REQUIRED ACTION =
Every line below containing the word "drwxr" should be found and copied.

Stored data entries =
§

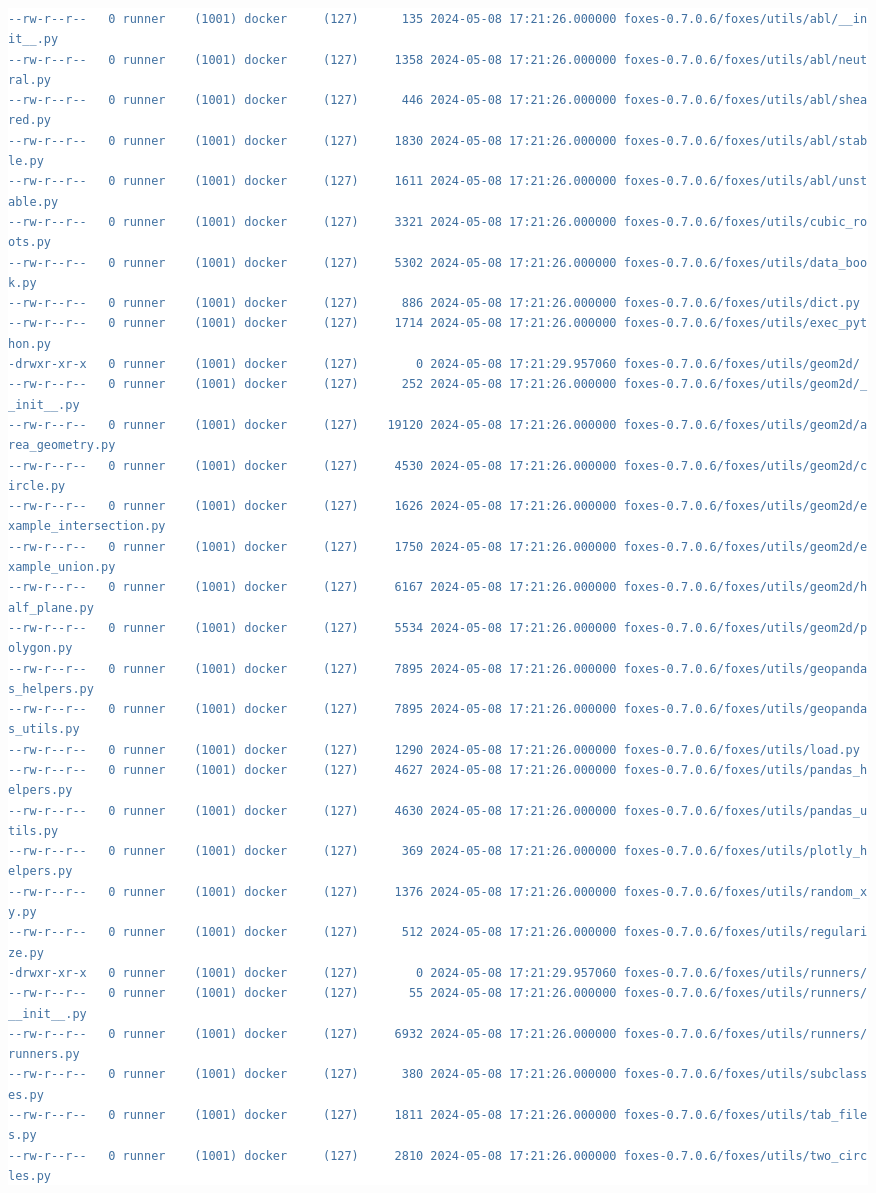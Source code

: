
 ```diff
--rw-r--r--   0 runner    (1001) docker     (127)      135 2024-05-08 17:21:26.000000 foxes-0.7.0.6/foxes/utils/abl/__init__.py
--rw-r--r--   0 runner    (1001) docker     (127)     1358 2024-05-08 17:21:26.000000 foxes-0.7.0.6/foxes/utils/abl/neutral.py
--rw-r--r--   0 runner    (1001) docker     (127)      446 2024-05-08 17:21:26.000000 foxes-0.7.0.6/foxes/utils/abl/sheared.py
--rw-r--r--   0 runner    (1001) docker     (127)     1830 2024-05-08 17:21:26.000000 foxes-0.7.0.6/foxes/utils/abl/stable.py
--rw-r--r--   0 runner    (1001) docker     (127)     1611 2024-05-08 17:21:26.000000 foxes-0.7.0.6/foxes/utils/abl/unstable.py
--rw-r--r--   0 runner    (1001) docker     (127)     3321 2024-05-08 17:21:26.000000 foxes-0.7.0.6/foxes/utils/cubic_roots.py
--rw-r--r--   0 runner    (1001) docker     (127)     5302 2024-05-08 17:21:26.000000 foxes-0.7.0.6/foxes/utils/data_book.py
--rw-r--r--   0 runner    (1001) docker     (127)      886 2024-05-08 17:21:26.000000 foxes-0.7.0.6/foxes/utils/dict.py
--rw-r--r--   0 runner    (1001) docker     (127)     1714 2024-05-08 17:21:26.000000 foxes-0.7.0.6/foxes/utils/exec_python.py
-drwxr-xr-x   0 runner    (1001) docker     (127)        0 2024-05-08 17:21:29.957060 foxes-0.7.0.6/foxes/utils/geom2d/
--rw-r--r--   0 runner    (1001) docker     (127)      252 2024-05-08 17:21:26.000000 foxes-0.7.0.6/foxes/utils/geom2d/__init__.py
--rw-r--r--   0 runner    (1001) docker     (127)    19120 2024-05-08 17:21:26.000000 foxes-0.7.0.6/foxes/utils/geom2d/area_geometry.py
--rw-r--r--   0 runner    (1001) docker     (127)     4530 2024-05-08 17:21:26.000000 foxes-0.7.0.6/foxes/utils/geom2d/circle.py
--rw-r--r--   0 runner    (1001) docker     (127)     1626 2024-05-08 17:21:26.000000 foxes-0.7.0.6/foxes/utils/geom2d/example_intersection.py
--rw-r--r--   0 runner    (1001) docker     (127)     1750 2024-05-08 17:21:26.000000 foxes-0.7.0.6/foxes/utils/geom2d/example_union.py
--rw-r--r--   0 runner    (1001) docker     (127)     6167 2024-05-08 17:21:26.000000 foxes-0.7.0.6/foxes/utils/geom2d/half_plane.py
--rw-r--r--   0 runner    (1001) docker     (127)     5534 2024-05-08 17:21:26.000000 foxes-0.7.0.6/foxes/utils/geom2d/polygon.py
--rw-r--r--   0 runner    (1001) docker     (127)     7895 2024-05-08 17:21:26.000000 foxes-0.7.0.6/foxes/utils/geopandas_helpers.py
--rw-r--r--   0 runner    (1001) docker     (127)     7895 2024-05-08 17:21:26.000000 foxes-0.7.0.6/foxes/utils/geopandas_utils.py
--rw-r--r--   0 runner    (1001) docker     (127)     1290 2024-05-08 17:21:26.000000 foxes-0.7.0.6/foxes/utils/load.py
--rw-r--r--   0 runner    (1001) docker     (127)     4627 2024-05-08 17:21:26.000000 foxes-0.7.0.6/foxes/utils/pandas_helpers.py
--rw-r--r--   0 runner    (1001) docker     (127)     4630 2024-05-08 17:21:26.000000 foxes-0.7.0.6/foxes/utils/pandas_utils.py
--rw-r--r--   0 runner    (1001) docker     (127)      369 2024-05-08 17:21:26.000000 foxes-0.7.0.6/foxes/utils/plotly_helpers.py
--rw-r--r--   0 runner    (1001) docker     (127)     1376 2024-05-08 17:21:26.000000 foxes-0.7.0.6/foxes/utils/random_xy.py
--rw-r--r--   0 runner    (1001) docker     (127)      512 2024-05-08 17:21:26.000000 foxes-0.7.0.6/foxes/utils/regularize.py
-drwxr-xr-x   0 runner    (1001) docker     (127)        0 2024-05-08 17:21:29.957060 foxes-0.7.0.6/foxes/utils/runners/
--rw-r--r--   0 runner    (1001) docker     (127)       55 2024-05-08 17:21:26.000000 foxes-0.7.0.6/foxes/utils/runners/__init__.py
--rw-r--r--   0 runner    (1001) docker     (127)     6932 2024-05-08 17:21:26.000000 foxes-0.7.0.6/foxes/utils/runners/runners.py
--rw-r--r--   0 runner    (1001) docker     (127)      380 2024-05-08 17:21:26.000000 foxes-0.7.0.6/foxes/utils/subclasses.py
--rw-r--r--   0 runner    (1001) docker     (127)     1811 2024-05-08 17:21:26.000000 foxes-0.7.0.6/foxes/utils/tab_files.py
--rw-r--r--   0 runner    (1001) docker     (127)     2810 2024-05-08 17:21:26.000000 foxes-0.7.0.6/foxes/utils/two_circles.py
```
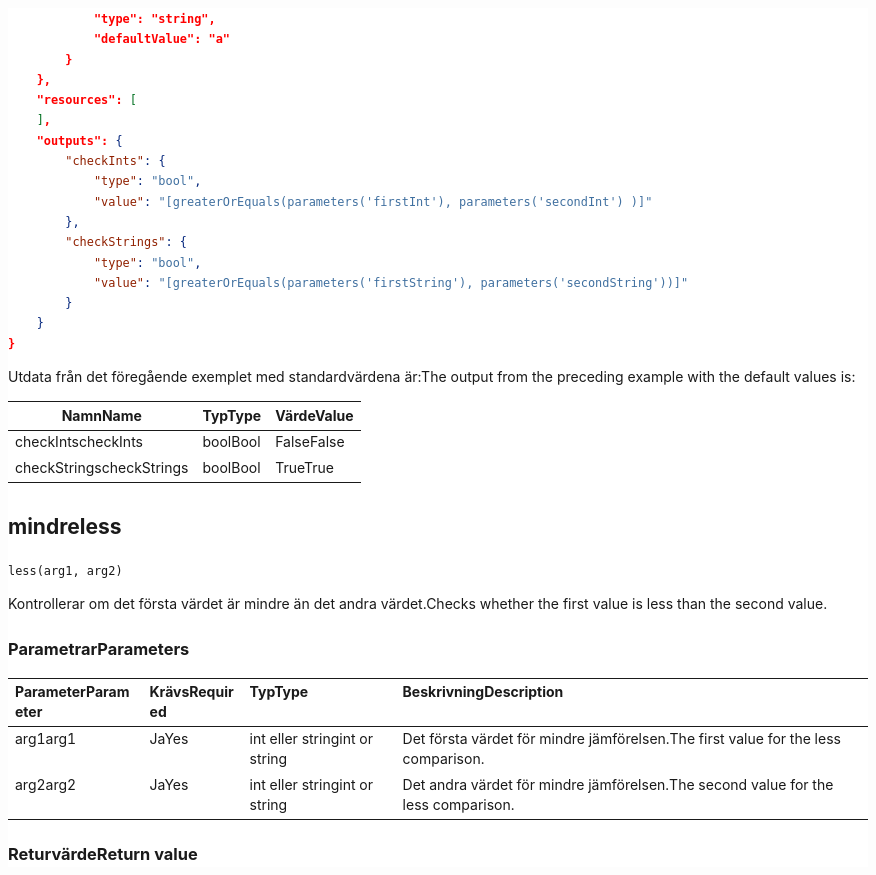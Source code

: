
 ```json
            "type": "string",
            "defaultValue": "a"
        }
    },
    "resources": [
    ],
    "outputs": {
        "checkInts": {
            "type": "bool",
            "value": "[greaterOrEquals(parameters('firstInt'), parameters('secondInt') )]"
        },
        "checkStrings": {
            "type": "bool",
            "value": "[greaterOrEquals(parameters('firstString'), parameters('secondString'))]"
        }
    }
}
```

<span data-ttu-id="2ca6a-204">Utdata från det föregående exemplet med standardvärdena är:</span><span class="sxs-lookup"><span data-stu-id="2ca6a-204">The output from the preceding example with the default values is:</span></span>

| <span data-ttu-id="2ca6a-205">Namn</span><span class="sxs-lookup"><span data-stu-id="2ca6a-205">Name</span></span> | <span data-ttu-id="2ca6a-206">Typ</span><span class="sxs-lookup"><span data-stu-id="2ca6a-206">Type</span></span> | <span data-ttu-id="2ca6a-207">Värde</span><span class="sxs-lookup"><span data-stu-id="2ca6a-207">Value</span></span> |
| ---- | ---- | ----- |
| <span data-ttu-id="2ca6a-208">checkInts</span><span class="sxs-lookup"><span data-stu-id="2ca6a-208">checkInts</span></span> | <span data-ttu-id="2ca6a-209">bool</span><span class="sxs-lookup"><span data-stu-id="2ca6a-209">Bool</span></span> | <span data-ttu-id="2ca6a-210">False</span><span class="sxs-lookup"><span data-stu-id="2ca6a-210">False</span></span> |
| <span data-ttu-id="2ca6a-211">checkStrings</span><span class="sxs-lookup"><span data-stu-id="2ca6a-211">checkStrings</span></span> | <span data-ttu-id="2ca6a-212">bool</span><span class="sxs-lookup"><span data-stu-id="2ca6a-212">Bool</span></span> | <span data-ttu-id="2ca6a-213">True</span><span class="sxs-lookup"><span data-stu-id="2ca6a-213">True</span></span> |



## <a name="less"></a><span data-ttu-id="2ca6a-214">mindre</span><span class="sxs-lookup"><span data-stu-id="2ca6a-214">less</span></span>
`less(arg1, arg2)`

<span data-ttu-id="2ca6a-215">Kontrollerar om det första värdet är mindre än det andra värdet.</span><span class="sxs-lookup"><span data-stu-id="2ca6a-215">Checks whether the first value is less than the second value.</span></span>

### <a name="parameters"></a><span data-ttu-id="2ca6a-216">Parametrar</span><span class="sxs-lookup"><span data-stu-id="2ca6a-216">Parameters</span></span>

| <span data-ttu-id="2ca6a-217">Parameter</span><span class="sxs-lookup"><span data-stu-id="2ca6a-217">Parameter</span></span> | <span data-ttu-id="2ca6a-218">Krävs</span><span class="sxs-lookup"><span data-stu-id="2ca6a-218">Required</span></span> | <span data-ttu-id="2ca6a-219">Typ</span><span class="sxs-lookup"><span data-stu-id="2ca6a-219">Type</span></span> | <span data-ttu-id="2ca6a-220">Beskrivning</span><span class="sxs-lookup"><span data-stu-id="2ca6a-220">Description</span></span> |
|:--- |:--- |:--- |:--- |
| <span data-ttu-id="2ca6a-221">arg1</span><span class="sxs-lookup"><span data-stu-id="2ca6a-221">arg1</span></span> |<span data-ttu-id="2ca6a-222">Ja</span><span class="sxs-lookup"><span data-stu-id="2ca6a-222">Yes</span></span> |<span data-ttu-id="2ca6a-223">int eller string</span><span class="sxs-lookup"><span data-stu-id="2ca6a-223">int or string</span></span> |<span data-ttu-id="2ca6a-224">Det första värdet för mindre jämförelsen.</span><span class="sxs-lookup"><span data-stu-id="2ca6a-224">The first value for the less comparison.</span></span> |
| <span data-ttu-id="2ca6a-225">arg2</span><span class="sxs-lookup"><span data-stu-id="2ca6a-225">arg2</span></span> |<span data-ttu-id="2ca6a-226">Ja</span><span class="sxs-lookup"><span data-stu-id="2ca6a-226">Yes</span></span> |<span data-ttu-id="2ca6a-227">int eller string</span><span class="sxs-lookup"><span data-stu-id="2ca6a-227">int or string</span></span> |<span data-ttu-id="2ca6a-228">Det andra värdet för mindre jämförelsen.</span><span class="sxs-lookup"><span data-stu-id="2ca6a-228">The second value for the less comparison.</span></span> |

### <a name="return-value"></a><span data-ttu-id="2ca6a-229">Returvärde</span><span class="sxs-lookup"><span data-stu-id="2ca6a-229">Return value</span></span>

§

TASK RESULT =
-drwxr-xr-x   0 runner    (1001) docker     (127)        0 2024-05-08 17:21:29.957060 foxes-0.7.0.6/foxes/utils/geom2d/
-drwxr-xr-x   0 runner    (1001) docker     (127)        0 2024-05-08 17:21:29.957060 foxes-0.7.0.6/foxes/utils/runners/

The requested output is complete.